Only the lines below from the one containing "- logout: to logout" to the one containing "-kill 19001" should be repeated, both included and unchanged.

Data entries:
■ ■ ■ ■
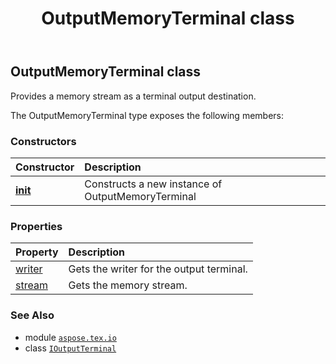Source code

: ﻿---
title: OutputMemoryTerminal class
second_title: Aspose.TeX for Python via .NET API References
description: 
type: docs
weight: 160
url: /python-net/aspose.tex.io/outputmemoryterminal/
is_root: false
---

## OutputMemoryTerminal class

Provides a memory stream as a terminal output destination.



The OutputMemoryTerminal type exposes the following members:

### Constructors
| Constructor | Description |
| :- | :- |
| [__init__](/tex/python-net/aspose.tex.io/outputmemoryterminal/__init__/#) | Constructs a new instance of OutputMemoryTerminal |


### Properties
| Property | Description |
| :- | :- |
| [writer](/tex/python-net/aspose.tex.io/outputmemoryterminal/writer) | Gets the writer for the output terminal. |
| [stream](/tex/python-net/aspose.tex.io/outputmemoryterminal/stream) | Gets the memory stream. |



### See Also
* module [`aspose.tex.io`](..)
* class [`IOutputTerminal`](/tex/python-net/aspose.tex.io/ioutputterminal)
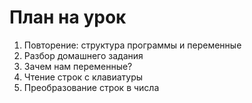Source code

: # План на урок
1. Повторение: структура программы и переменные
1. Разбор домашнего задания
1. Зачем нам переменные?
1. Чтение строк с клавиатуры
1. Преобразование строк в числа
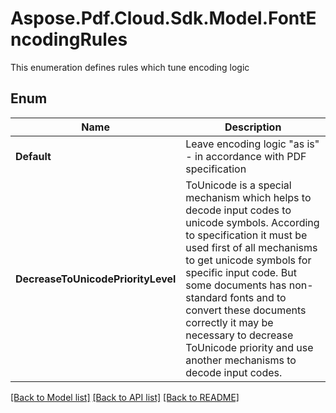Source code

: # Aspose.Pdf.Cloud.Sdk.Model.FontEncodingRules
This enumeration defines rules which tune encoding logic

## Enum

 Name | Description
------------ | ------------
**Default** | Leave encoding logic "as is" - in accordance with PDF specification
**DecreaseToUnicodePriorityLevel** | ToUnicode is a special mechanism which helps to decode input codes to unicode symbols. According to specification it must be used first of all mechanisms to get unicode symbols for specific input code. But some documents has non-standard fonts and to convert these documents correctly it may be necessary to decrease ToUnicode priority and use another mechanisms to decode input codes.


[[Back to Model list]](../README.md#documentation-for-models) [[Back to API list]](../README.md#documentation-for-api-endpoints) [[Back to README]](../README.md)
■ ■ ■ ■
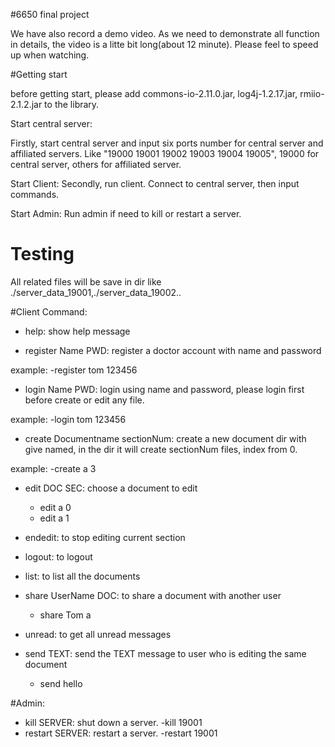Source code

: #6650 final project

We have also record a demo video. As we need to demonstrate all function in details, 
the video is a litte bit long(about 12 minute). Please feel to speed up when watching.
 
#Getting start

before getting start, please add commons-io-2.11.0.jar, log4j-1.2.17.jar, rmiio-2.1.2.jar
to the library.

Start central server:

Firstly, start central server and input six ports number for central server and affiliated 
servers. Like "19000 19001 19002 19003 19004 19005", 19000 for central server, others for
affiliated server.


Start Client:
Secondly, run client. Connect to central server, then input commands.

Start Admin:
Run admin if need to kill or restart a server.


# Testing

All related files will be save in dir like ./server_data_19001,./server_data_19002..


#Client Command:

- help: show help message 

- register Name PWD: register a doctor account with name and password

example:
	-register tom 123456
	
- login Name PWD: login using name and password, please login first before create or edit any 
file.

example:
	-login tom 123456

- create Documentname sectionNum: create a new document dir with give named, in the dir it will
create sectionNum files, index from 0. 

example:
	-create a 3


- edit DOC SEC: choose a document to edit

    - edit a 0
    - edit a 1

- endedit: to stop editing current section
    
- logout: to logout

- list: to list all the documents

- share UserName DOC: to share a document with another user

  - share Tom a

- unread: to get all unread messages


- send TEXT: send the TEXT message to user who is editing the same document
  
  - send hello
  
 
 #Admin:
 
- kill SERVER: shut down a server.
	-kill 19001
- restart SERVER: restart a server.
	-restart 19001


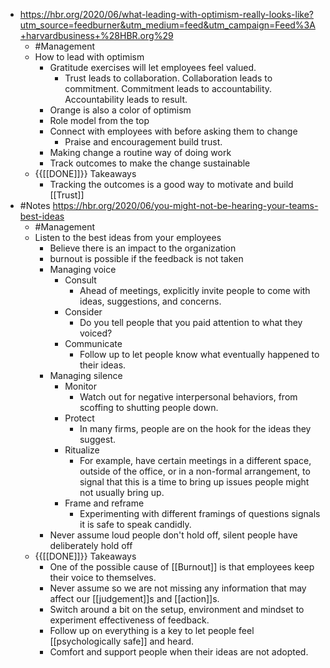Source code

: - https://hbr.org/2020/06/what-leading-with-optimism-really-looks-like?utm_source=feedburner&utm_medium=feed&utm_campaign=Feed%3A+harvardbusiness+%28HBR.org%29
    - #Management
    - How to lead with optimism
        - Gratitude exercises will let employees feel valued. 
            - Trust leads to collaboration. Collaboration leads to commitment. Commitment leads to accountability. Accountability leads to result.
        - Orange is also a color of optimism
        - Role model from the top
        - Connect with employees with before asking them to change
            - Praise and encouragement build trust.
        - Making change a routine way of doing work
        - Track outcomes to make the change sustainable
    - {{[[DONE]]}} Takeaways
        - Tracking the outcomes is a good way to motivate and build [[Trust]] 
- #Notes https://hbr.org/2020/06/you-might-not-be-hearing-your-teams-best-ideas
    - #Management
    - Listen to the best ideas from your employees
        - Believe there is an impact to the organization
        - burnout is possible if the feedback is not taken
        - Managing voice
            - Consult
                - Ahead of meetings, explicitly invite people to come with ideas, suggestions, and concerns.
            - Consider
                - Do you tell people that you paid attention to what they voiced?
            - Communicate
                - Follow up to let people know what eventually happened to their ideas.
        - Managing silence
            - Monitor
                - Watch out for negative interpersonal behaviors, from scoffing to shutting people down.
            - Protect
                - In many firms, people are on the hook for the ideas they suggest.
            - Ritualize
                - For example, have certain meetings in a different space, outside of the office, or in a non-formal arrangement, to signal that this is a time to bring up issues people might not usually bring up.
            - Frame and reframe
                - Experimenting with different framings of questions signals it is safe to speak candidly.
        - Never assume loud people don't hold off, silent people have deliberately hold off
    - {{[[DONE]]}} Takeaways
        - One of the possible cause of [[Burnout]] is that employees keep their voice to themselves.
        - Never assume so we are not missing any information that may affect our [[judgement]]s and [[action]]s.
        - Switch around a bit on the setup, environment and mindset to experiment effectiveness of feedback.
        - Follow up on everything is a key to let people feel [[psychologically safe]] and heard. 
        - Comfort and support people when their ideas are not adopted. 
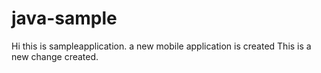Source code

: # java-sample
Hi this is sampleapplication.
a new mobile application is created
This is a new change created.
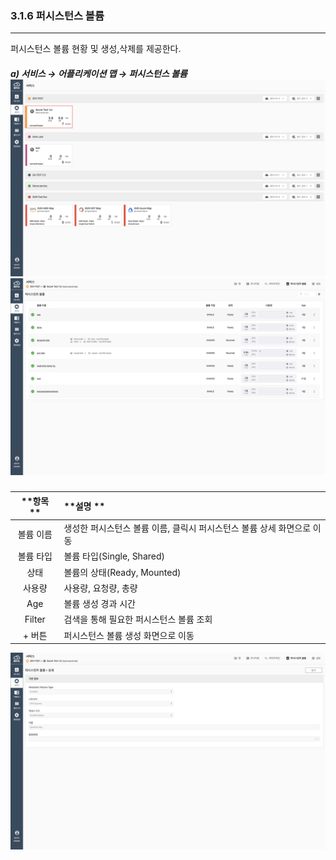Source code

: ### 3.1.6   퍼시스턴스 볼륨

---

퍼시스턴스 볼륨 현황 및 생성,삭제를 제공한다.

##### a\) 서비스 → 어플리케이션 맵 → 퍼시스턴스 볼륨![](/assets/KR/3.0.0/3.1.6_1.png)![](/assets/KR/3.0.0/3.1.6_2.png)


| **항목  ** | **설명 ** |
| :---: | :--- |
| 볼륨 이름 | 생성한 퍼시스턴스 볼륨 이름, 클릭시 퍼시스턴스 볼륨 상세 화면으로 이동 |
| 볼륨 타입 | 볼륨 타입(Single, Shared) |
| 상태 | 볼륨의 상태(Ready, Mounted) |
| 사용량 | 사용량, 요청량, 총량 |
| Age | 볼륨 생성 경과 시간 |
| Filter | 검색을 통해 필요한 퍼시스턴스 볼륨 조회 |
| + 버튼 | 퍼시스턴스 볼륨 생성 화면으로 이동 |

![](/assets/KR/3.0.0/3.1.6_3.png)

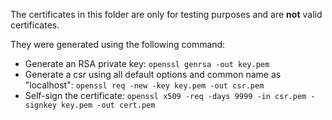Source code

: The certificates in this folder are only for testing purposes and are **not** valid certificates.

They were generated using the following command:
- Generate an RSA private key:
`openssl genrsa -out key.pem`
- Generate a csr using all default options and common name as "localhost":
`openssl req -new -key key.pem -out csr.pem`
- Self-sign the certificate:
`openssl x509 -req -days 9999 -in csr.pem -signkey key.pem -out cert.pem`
■ ■ ■ ■
▶ **Exercise result**:
- logout: to logout

- list: to list all the documents

- share UserName DOC: to share a document with another user

  - share Tom a

- unread: to get all unread messages


- send TEXT: send the TEXT message to user who is editing the same document
  
  - send hello
  
 
 #Admin:
 
- kill SERVER: shut down a server.
	-kill 19001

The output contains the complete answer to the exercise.